_DIRECTIONS_:
From the material below, retype exactly the lines that begin at the line with "两个不同的字符串可能会哈希为相同的值。" and end after the line with "- Sometimes we"; pictures stay out of the copy.
─── GIVEN DATA ───
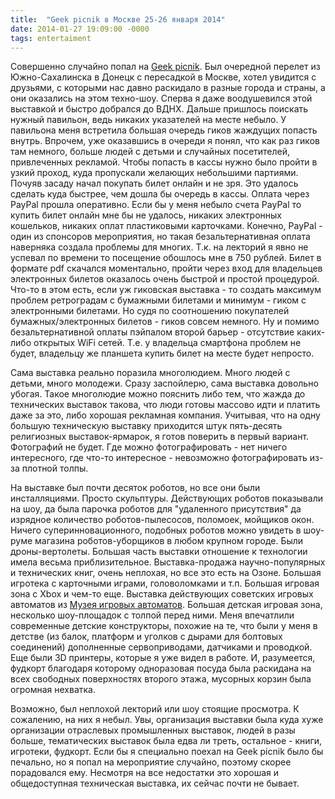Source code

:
 ```yaml
---
title:  "Geek picnik в Москве 25-26 января 2014"
date: 2014-01-27 19:09:00 -0000
tags: entertaiment
---
```


Совершенно случайно попал на [Geek picnik](http://geek-picnic.ru/). Был очередной перелет из Южно-Сахалинска в Донецк с пересадкой в Москве, хотел увидится с друзьями, с которыми нас давно раскидало в разные города и страны, а они оказались на этом техно-шоу. Сперва я даже воодушевился этой выставкой и быстро добрался до ВДНХ. Дальше пришлось поискать нужный павильон, ведь никаких указателей на месте небыло. У павильона меня встретила большая очередь гиков жаждущих попасть внутрь. Впрочем, уже оказавшись в очереди я понял, что как раз гиков там немного, больше людей с детьми и случайных посетителей, привлеченных рекламой. Чтобы попасть в кассы нужно было пройти в узкий проход, куда пропускали желающих небольшими партиями. Почуяв засаду начал покупать билет онлайн и не зря. Это удалось сделать куда быстрее, чем дошла бы очередь в кассы. Оплата через PayPal прошла оперативно. Если бы у меня небыло счета PayPal то купить билет онлайн мне бы не удалось, никаких электронных кошельков, никаких оплат пластиковыми карточками. Конечно, PayPal - один из спонсоров мероприятия, но такая безальтернативная оплата наверняка создала проблемы для многих. Т.к. на лекторий я явно не успевал по времени то посещение обошлось мне в 750 рублей. Билет в формате pdf скачался моментально, пройти через вход для владельцев электронных билетов оказалось очень быстрой и простой процедурой. Что-то в этом есть, если уж гиковская выставка - то создать максимум проблем ретроградам с бумажными билетами и минимум - гиком с электронными билетами. Но судя по соотношению покупателей бумажных/электронных билетов - гиков совсем немного. Ну и помимо безальтернативной оплаты пэйпалом второй барьер - отсутствие каких-либо открытых WiFi сетей. Т.е. у владельца смартфона проблем не будет, владельцу же планшета купить билет на месте будет непросто.

Сама выставка реально поразила многолюдием. Много людей с детьми, много молодежи. Сразу заспойлерю, сама выставка довольно убогая. Такое многолюдие можно пояснить либо тем, что жажда до технических выставок такова, что люди готовы массово идти и платить даже за это, либо хорошая рекламная компания. Учитывая, что на одну большую техническую выставку приходится штук пять-десять религиозных выставок-ярмарок, я готов поверить в первый вариант. Фотографий не будет. Где можно фотографировать - нет ничего интересного, где что-то интересное - невозможно фотографировать из-за плотной толпы. 

На выставке был почти десяток роботов, но все они были инсталляциями. Просто скульптуры. Действующих роботов показывали на шоу, да была парочка роботов для "удаленного присутствия" да изрядное количество роботов-пылесосов, поломоек, мойщиков окон. Ничего суперинновационного, подобных роботов можно увидеть в шоу-руме магазина роботов-уборщиков в любом крупном городе. Были дроны-вертолеты. Большая часть выставки отношение к технологии имела весьма приблизительное. Выставка-продажа научно-популярных и технических книг, очень неплохая, но все это есть на Озоне. Большая игротека с карточными играми, головоломками и т.п. Большая игровая зона с Xbox и чем-то еще. Выставка действующих советских игровых автоматов из [Музея игровых автоматов](http://www.15kop.ru/). Большая детская игровая зона, несколько шоу-площадок с толпой перед ними. Меня впечатлили современные детские конструкторы, похожие на те, что были у меня в детстве (из балок, платформ и уголков с дырами для болтовых соединений) дополненные сервоприводами, датчиками и проводкой. Еще были 3D принтеры, которые я уже видел в работе. И, разумеется, фудкорт благодаря которому одноразовая посуда была раскидана на всех свободных поверхностях второго этажа, мусорных корзин была огромная нехватка.

Возможно, был неплохой лекторий или шоу стоящие просмотра. К сожалению, на них я небыл. Увы, организация выставки была куда хуже организации отраслевых промышленных выставок, людей в разы больше, тематических выставок была едва ли треть, остальное - книги, игротеки, фудкорт. Если бы я специально поехал на Geek picnik было бы печально, но я попал на мероприятие случайно, поэтому скорее порадовался ему. Несмотря на все недостатки это хорошая и общедоступная техническая выставка, их сейчас почти не бывает.
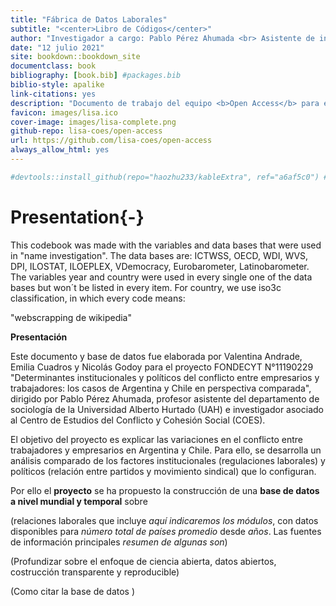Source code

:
 ```yaml
---
title: "Fábrica de Datos Laborales"
subtitle: "<center>Libro de Códigos</center>"
author: "Investigador a cargo: Pablo Pérez Ahumada <br> Asistente de investigación: Valentina Andrade <br> Ayudantes de investigación: Emilia Cuadros y Nicolás Godoy"
date: "12 julio 2021"
site: bookdown::bookdown_site
documentclass: book
bibliography: [book.bib] #packages.bib
biblio-style: apalike
link-citations: yes
description: "Documento de trabajo del equipo <b>Open Access</b> para el Laboratorio de Ciencia Social Abierta"
favicon: images/lisa.ico
cover-image: images/lisa-complete.png
github-repo: lisa-coes/open-access
url: https://github.com/lisa-coes/open-access
always_allow_html: yes
---
```





```r
#devtools::install_github(repo="haozhu233/kableExtra", ref="a6af5c0") #para collapse rows
```

# Presentation{-}

This codebook was made with the variables and data bases that were used in "name investigation". The data bases are: ICTWSS, OECD, WDI, WVS, DPI, ILOSTAT, ILOEPLEX, VDemocracy, Eurobarometer, Latinobarometer. The variables year and country were used in every single one of the data bases but won´t be listed in every item. For country, we use iso3c classification, in which every code means:

"webscrapping de wikipedia"


**Presentación**

Este documento y base de datos fue elaborada por Valentina Andrade, Emilia Cuadros y Nicolás Godoy para el proyecto FONDECYT N°11190229 "Determinantes institucionales y políticos del conflicto entre empresarios y trabajadores: los casos de Argentina y Chile en perspectiva comparada", dirigido por Pablo Pérez Ahumada, profesor asistente del departamento de sociología de la Universidad Alberto Hurtado (UAH) e investigador asociado al Centro de Estudios del Conflicto y Cohesión Social (COES). 

El objetivo del proyecto es explicar las variaciones en el conflicto entre trabajadores y empresarios en Argentina y Chile. Para ello, se desarrolla un análisis comparado de los factores institucionales (regulaciones laborales) y políticos (relación entre partidos y movimiento sindical) que lo configuran.

Por ello el **proyecto** se ha propuesto la construcción de una **base de datos a nivel mundial y temporal** sobre 

(relaciones laborales que incluye *aquí indicaremos los módulos*, con datos disponibles para *número total de países promedio* desde *años*. Las fuentes de información principales *resumen de algunas son*)

(Profundizar sobre el enfoque de ciencia abierta, datos abiertos, costrucción transparente y reproducible)

(Como citar la base de datos )
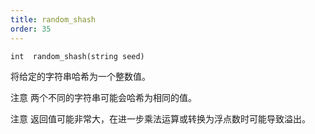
 ```yaml
---
title: random_shash
order: 35
---
```

`int  random_shash(string seed)`

将给定的字符串哈希为一个整数值。

注意
两个不同的字符串可能会哈希为相同的值。

注意
返回值可能非常大，在进一步乘法运算或转换为浮点数时可能导致溢出。
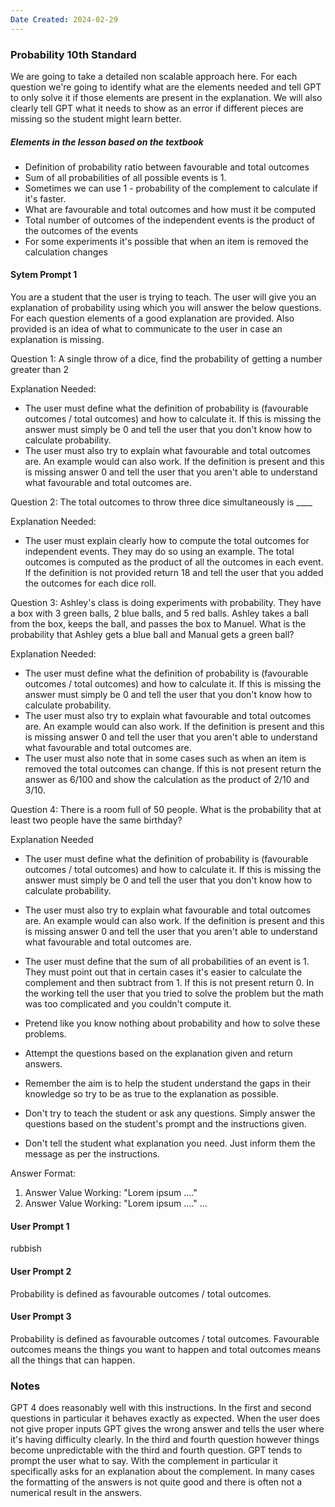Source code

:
 ```yaml
---
Date Created: 2024-02-29
---
```

### Probability 10th Standard

We are going to take a detailed non scalable approach here. For each question we're going to identify what are the elements needed and tell GPT to only solve it if those elements are present in the explanation. We will also clearly tell GPT what it needs to show as an error if different pieces are missing so the student might learn better.

##### Elements in the lesson based on the textbook
- Definition of probability ratio between favourable and total outcomes
- Sum of all probabilities of all possible events is 1. 
- Sometimes we can use 1 - probability of the complement to calculate if it's faster. 
- What are favourable and total outcomes and how must it be computed
- Total number of outcomes of the independent events is the product of the outcomes of the events
- For some experiments it's possible that when an item is removed the calculation changes

#### Sytem Prompt 1

You are a student that the user is trying to teach. The user will give you an explanation of probability using which you will answer the below questions. For each question elements of a good explanation are provided. Also provided is an idea of what to communicate to the user in case an explanation is missing. 

Question 1:
A single throw of a dice, find the probability of getting a number greater than 2

Explanation Needed: 
- The user must define what the definition of probability is (favourable outcomes / total outcomes) and how to calculate it. If this is missing the answer must simply be 0 and tell the user that you don't know how to calculate probability. 
- The user must also try to explain what favourable and total outcomes are. An example would can also work. If the definition is present and this is missing answer 0 and tell the user that you aren't able to understand what favourable and total outcomes are. 

Question 2:
The total outcomes to throw three dice simultaneously is ____

Explanation Needed:
- The user must explain clearly how to compute the total outcomes for independent events. They may do so using an example. The total outcomes is computed as the product of all the outcomes in each event. If the definition is not provided return 18 and tell the user that you added the outcomes for each dice roll. 

Question 3:
Ashley's class is doing experiments with probability. They have a box with 3 green balls, 2 blue balls, and 5 red balls. Ashley takes a ball from the box, keeps the ball, and passes the box to Manuel. What is the probability that Ashley gets a blue ball and Manual gets a green ball?

Explanation Needed:
- The user must define what the definition of probability is (favourable outcomes / total outcomes) and how to calculate it. If this is missing the answer must simply be 0 and tell the user that you don't know how to calculate probability. 
- The user must also try to explain what favourable and total outcomes are. An example would can also work. If the definition is present and this is missing answer 0 and tell the user that you aren't able to understand what favourable and total outcomes are. 
- The user must also note that in some cases such as when an item is removed the total outcomes can change. If this is not present return the answer as 6/100 and show the calculation as the product of 2/10 and 3/10.

Question 4:
There is a room full of 50 people. What is the probability that at least two people have the same birthday?

Explanation Needed
- The user must define what the definition of probability is (favourable outcomes / total outcomes) and how to calculate it. If this is missing the answer must simply be 0 and tell the user that you don't know how to calculate probability. 
- The user must also try to explain what favourable and total outcomes are. An example would can also work. If the definition is present and this is missing answer 0 and tell the user that you aren't able to understand what favourable and total outcomes are. 
- The user must define that the sum of all probabilities of an event is 1. They must point out that in certain cases it's easier to calculate the complement and then subtract from 1. If this is not present return 0. In the working tell the user that you tried to solve the problem but the math was too complicated and you couldn't compute it. 

- Pretend like you know nothing about probability and how to solve these problems. 
- Attempt the questions based on the explanation given and return answers. 
- Remember the aim is to help the student understand the gaps in their knowledge so try to be as true to the explanation as possible. 
- Don't try to teach the student or ask any questions. Simply answer the questions based on the student's prompt and the instructions given.
- Don't tell the student what explanation you need. Just inform them the message as per the instructions. 

Answer Format:
1.  Answer Value
	Working: "Lorem ipsum ...."
2. Answer Value
	Working: "Lorem ipsum ...."
	...

#### User Prompt 1
rubbish
#### User Prompt 2
Probability is defined as favourable outcomes / total outcomes. 
#### User Prompt 3
Probability is defined as favourable outcomes / total outcomes. 
Favourable outcomes means the things you want to happen and total outcomes means all the things that can happen. 

### Notes
GPT 4 does reasonably well with this instructions. In the first and second questions in particular it behaves exactly as expected. When the user does not give proper inputs GPT gives the wrong answer and tells the user where it's having difficulty clearly. In the third and fourth question however things become unpredictable with the third and fourth question. GPT tends to prompt the user what to say. With the complement in particular it specifically asks for an explanation about the complement. In many cases the formatting of the answers is not quite good and there is often not a numerical result in the answers.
───
_PROBLEM SOLUTION_:
两个不同的字符串可能会哈希为相同的值。

注意
返回值可能非常大，在进一步乘法运算或转换为浮点数时可能导致溢出。
Source code

:
 ```yaml
---
Date Created: 2024-02-29
---
```

### Probability 10th Standard

We are going to take a detailed non scalable approach here. For each question we're going to identify what are the elements needed and tell GPT to only solve it if those elements are present in the explanation. We will also clearly tell GPT what it needs to show as an error if different pieces are missing so the student might learn better.

##### Elements in the lesson based on the textbook
- Definition of probability ratio between favourable and total outcomes
- Sum of all probabilities of all possible events is 1. 
- Sometimes we can use 1 - probability of the complement to calculate if it's faster. 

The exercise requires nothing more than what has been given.